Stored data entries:
►

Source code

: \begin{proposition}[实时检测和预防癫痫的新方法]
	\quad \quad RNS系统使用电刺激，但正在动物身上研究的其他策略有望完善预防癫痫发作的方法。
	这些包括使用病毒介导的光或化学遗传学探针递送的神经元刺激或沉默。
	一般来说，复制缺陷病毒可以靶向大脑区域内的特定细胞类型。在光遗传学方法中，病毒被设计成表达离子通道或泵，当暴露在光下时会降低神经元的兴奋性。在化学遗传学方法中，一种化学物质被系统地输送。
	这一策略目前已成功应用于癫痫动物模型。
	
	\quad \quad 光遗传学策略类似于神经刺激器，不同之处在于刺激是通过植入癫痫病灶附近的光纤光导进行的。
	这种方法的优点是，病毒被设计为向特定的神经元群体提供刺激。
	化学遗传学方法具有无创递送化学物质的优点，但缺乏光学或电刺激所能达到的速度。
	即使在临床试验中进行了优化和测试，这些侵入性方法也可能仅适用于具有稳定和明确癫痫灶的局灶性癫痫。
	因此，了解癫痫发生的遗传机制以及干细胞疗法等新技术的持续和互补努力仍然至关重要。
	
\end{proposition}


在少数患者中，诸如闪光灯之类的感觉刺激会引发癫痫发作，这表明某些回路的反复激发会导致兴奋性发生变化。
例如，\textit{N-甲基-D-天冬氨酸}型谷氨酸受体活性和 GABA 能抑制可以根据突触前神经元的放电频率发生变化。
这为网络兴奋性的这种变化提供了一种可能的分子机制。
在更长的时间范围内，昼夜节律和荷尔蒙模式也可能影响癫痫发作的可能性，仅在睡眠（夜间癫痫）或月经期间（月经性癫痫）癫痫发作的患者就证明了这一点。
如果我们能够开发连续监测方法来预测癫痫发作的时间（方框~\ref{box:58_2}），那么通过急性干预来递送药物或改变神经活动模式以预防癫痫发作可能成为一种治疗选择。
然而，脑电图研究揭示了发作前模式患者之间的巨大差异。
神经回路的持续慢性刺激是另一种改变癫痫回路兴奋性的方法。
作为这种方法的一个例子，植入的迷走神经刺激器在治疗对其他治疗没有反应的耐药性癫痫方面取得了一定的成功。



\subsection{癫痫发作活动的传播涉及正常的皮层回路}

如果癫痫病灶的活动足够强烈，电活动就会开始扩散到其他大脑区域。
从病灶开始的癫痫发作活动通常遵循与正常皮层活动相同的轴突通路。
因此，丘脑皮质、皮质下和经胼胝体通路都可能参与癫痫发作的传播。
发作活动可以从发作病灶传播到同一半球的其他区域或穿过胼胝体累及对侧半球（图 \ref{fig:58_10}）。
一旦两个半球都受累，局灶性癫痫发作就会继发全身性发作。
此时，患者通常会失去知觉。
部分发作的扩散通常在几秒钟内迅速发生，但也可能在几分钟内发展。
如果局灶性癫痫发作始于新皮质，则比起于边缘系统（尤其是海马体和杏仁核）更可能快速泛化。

◄

Work to complete: Extract all lines from the data in which "quad" is found.

Task output:
	\quad \quad RNS系统使用电刺激，但正在动物身上研究的其他策略有望完善预防癫痫发作的方法。
	\quad \quad 光遗传学策略类似于神经刺激器，不同之处在于刺激是通过植入癫痫病灶附近的光纤光导进行的。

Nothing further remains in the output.